Konstantin Dimopoulos is New Zealand–raised artist who has worked extensively in Melbourne, Australia and is currently based in Tennessee in the US.
His successful environmental art installation The Blue Trees has been re-created around the world, including at Sydney’s Pirrama Park in 2016. StreetChat talks to him about activist art in urban spaces.
The Blue Trees has been installed multiple times around the world. What have you observed from presenting the work to different cultures?
I think that people around the world are basically the same. They all realise the huge issue that we have with global warming and the importance of rainforests and old growth forests to our survival as a species. Purveyors of water, consumers of carbon, treasure-houses of species – the world’s forests are ecological miracles.
People want to help, but ‘life gets in the way’ – mortgage, kids – and they don’t know how to take action. The Blue Trees provides an opportunity to do this peacefully. It attempts to give these ecosystems and trees visibility and voice across multiple sites.
Interestingly, although we hate change, we continually and with disregard change the lives of countless ecosystems and animals on this planet that we share. Every minute we lose 50 football fields of rainforest or old growth forests – it’s madness!
The vibrant blue pigment (the artist uses a biologically safe water-based colorant) painted on tree trunks creates a striking and eerie effect. Why did you choose it?
I think the colour was critical to the success of the installation. We call it ‘Te Greko Blue’. It’s a little play on the fact that, although of Greek heritage, I grew up in New Zealand. Often people look at the work in photos and think that it’s been photoshopped, but it’s exactly what you see.
We used blue simply because there are no blue trees. They only exist in my imagination and the imagination of those who are open to mystery, wonderment, imagination. But the reality and scary part is this: if we are not very careful, the surreal environment that I have created may became real.
For me, blue suggests sacredness, breathlessness and mystery. Colour moves us to a variety of emotions. It is a great antidote to greyness and inertia and dull acceptance – it’s an incredibly powerful stimulant.
Installing The Blue Trees means interacting with the local community – working alongside school children, local volunteers, even the homeless. Can you talk about the collaborative experience?
The Blue Trees has an organic nature that continually changes. In 2003, when I first developed the concept, I created it on my own. Then I was asked by others if they could help, so it grew from there. I like working with people. I’m not an artist who just wants to create and be left alone. It’s great working with communities and schools as they bring something new to the installation.

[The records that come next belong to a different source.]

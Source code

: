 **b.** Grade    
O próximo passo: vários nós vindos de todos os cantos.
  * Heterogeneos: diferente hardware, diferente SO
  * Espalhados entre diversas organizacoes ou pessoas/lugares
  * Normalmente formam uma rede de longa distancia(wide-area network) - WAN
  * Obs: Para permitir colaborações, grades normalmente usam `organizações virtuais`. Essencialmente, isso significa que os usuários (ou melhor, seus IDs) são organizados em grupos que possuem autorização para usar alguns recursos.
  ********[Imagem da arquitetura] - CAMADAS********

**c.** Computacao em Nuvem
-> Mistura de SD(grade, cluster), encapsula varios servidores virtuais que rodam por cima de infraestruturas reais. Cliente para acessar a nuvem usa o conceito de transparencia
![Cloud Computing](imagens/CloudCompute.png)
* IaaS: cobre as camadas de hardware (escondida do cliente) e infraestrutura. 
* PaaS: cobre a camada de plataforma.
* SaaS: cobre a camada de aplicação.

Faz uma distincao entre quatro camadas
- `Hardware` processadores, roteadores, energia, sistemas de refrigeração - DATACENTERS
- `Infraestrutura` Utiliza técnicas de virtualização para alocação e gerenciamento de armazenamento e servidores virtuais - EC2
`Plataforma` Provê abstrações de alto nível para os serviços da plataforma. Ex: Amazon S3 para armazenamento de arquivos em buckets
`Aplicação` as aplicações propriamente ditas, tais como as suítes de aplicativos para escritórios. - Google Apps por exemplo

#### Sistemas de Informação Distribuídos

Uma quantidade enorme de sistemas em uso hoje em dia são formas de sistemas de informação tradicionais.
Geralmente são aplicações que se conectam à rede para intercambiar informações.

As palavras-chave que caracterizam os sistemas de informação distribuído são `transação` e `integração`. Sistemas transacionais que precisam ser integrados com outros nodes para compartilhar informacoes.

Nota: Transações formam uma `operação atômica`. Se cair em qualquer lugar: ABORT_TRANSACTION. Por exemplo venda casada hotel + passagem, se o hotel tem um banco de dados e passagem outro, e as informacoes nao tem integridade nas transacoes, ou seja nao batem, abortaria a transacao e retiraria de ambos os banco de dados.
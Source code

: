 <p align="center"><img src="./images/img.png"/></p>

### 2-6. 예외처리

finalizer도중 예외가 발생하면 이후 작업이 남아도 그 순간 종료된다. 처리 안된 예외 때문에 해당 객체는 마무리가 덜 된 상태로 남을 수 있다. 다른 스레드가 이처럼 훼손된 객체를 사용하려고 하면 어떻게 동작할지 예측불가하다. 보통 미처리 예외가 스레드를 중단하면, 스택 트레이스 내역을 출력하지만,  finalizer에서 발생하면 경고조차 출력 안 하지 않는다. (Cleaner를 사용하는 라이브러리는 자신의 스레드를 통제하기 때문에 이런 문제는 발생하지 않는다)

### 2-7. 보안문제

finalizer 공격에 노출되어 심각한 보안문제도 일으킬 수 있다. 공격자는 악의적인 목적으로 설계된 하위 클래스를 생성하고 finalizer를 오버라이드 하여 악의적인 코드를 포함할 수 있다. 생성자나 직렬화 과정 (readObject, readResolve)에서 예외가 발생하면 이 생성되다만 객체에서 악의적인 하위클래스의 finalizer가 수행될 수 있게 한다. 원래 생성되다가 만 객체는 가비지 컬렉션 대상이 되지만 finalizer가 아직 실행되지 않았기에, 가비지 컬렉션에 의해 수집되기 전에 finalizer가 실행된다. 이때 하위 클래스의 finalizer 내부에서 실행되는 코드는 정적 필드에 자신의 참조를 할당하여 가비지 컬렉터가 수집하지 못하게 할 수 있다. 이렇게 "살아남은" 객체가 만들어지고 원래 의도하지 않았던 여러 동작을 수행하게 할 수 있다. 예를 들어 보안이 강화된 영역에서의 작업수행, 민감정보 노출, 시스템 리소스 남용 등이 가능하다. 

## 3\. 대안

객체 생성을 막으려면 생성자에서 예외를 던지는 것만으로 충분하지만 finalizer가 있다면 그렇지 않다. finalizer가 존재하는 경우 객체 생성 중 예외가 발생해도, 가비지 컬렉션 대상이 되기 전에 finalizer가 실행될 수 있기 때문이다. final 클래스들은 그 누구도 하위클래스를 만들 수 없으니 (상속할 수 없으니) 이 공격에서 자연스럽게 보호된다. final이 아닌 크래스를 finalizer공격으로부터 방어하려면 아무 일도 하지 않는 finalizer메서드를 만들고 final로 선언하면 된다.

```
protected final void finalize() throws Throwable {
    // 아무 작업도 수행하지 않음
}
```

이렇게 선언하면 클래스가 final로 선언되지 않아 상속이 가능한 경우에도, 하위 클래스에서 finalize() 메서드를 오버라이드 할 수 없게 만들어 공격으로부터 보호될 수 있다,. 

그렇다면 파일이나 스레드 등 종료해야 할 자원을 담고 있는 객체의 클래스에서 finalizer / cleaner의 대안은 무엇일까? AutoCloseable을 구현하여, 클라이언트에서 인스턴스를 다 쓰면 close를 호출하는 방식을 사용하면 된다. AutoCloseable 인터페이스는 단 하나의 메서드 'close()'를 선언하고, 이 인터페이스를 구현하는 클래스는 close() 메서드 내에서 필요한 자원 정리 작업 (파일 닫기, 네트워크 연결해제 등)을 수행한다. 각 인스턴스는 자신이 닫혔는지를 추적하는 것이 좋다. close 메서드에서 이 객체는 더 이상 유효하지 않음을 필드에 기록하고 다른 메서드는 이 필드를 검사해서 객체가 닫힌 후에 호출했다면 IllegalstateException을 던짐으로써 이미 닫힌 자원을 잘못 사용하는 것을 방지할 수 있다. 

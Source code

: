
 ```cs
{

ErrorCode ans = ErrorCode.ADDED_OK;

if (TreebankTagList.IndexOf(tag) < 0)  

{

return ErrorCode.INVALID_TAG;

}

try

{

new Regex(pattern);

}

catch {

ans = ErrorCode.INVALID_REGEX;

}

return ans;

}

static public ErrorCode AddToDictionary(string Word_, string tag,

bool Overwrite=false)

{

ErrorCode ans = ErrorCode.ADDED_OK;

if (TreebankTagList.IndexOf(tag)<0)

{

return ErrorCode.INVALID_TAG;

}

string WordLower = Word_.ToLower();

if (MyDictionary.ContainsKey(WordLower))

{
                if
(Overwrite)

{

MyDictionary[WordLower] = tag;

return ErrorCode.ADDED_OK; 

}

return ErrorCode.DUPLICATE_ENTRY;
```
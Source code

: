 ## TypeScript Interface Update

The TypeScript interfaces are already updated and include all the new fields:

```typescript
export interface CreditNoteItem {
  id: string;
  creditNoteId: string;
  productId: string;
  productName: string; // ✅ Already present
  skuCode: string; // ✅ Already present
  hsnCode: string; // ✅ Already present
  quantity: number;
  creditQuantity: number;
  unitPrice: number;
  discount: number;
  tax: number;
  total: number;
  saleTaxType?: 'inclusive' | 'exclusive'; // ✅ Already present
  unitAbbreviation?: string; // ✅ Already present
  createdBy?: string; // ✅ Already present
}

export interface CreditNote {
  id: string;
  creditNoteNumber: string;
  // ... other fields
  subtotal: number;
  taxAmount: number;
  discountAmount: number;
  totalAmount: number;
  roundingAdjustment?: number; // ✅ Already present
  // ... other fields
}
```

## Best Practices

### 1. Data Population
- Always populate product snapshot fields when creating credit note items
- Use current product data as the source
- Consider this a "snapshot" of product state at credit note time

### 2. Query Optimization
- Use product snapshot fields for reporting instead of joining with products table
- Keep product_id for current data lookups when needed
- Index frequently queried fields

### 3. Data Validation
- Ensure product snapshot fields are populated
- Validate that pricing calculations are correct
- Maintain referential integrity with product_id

You’ve said that your motivation as an artist is to ‘make a noise’ – in this instance, about global deforestation. How do you measure the success of an artwork in this regard?
Robert Kennedy famously spoke about sending forth ‘a tiny ripple of hope’ to ‘sweep down the mightiest walls.’ The idea of a ripple became paramount in the concept of The Blue Trees, and slowly I saw the ripple of the work growing and moving outwards. It has since gone to over 20 cities and more than 50 sites. It’s created community awareness about deforestation and the importance of trees.
The ripple is just beginning. The importance of The Blue Trees is that ideas can change the world.
Now, I don’t think that The Blue Trees on its own can open people’s eyes to the devastation of deforestation and its consequence, but together with organisations such as Arbor Day, Suzuki Foundation and forestry groups, cities, communities and schools, I think we have chance – not a great chance, but a chance.
The Purple Rain, which you installed in Melbourne in 2015, addressed homelessness. How effective is public art in raising social awareness?
Public art through theatre, music, sculpture, dance is the soul of a community. It is critical to keeping us sane.
My career began in the field of sociology and social work, then I re-trained in the visual arts when I moved to London in the late seventies. So, in the 35 years that I have been practising as an artist, I have been trying to bring these two disciplines together – art and social work.
As a social artist, I have created works that relate to a variety of issues that I felt needed to be addressed: homelessness in The Purple Rain installation, domestic violence in Paradise Lost.
I explored our human impact on the planet in earlier exhibitions, mostly held in galleries and museums, such as Level 4 and Works from a Savage Garden, where I used gorse, a weed-like plant that grows in New Zealand and is hard to destroy. In this way, I related the viral nature of the plant to our own viral status.
I realised early on that, in order to engage with larger audiences, I needed to move into the public domain. Public art is not an easy arena to work in. I sometimes describe it as the ‘hurt locker’ of the art department, because it has the tendency to explode from the varied opinions of the public.
Ultimately, I believe that public art is not so much about understanding what individual works mean, but ensuring the society in which it resides is one that is open to creation, open to wonderment, open to mystery.
Public art, public sculpture and public architecture is the face of a community; it can reveal a society that is strong and certain about its own identity, willing to embrace diversity … perhaps even willing to embrace failure.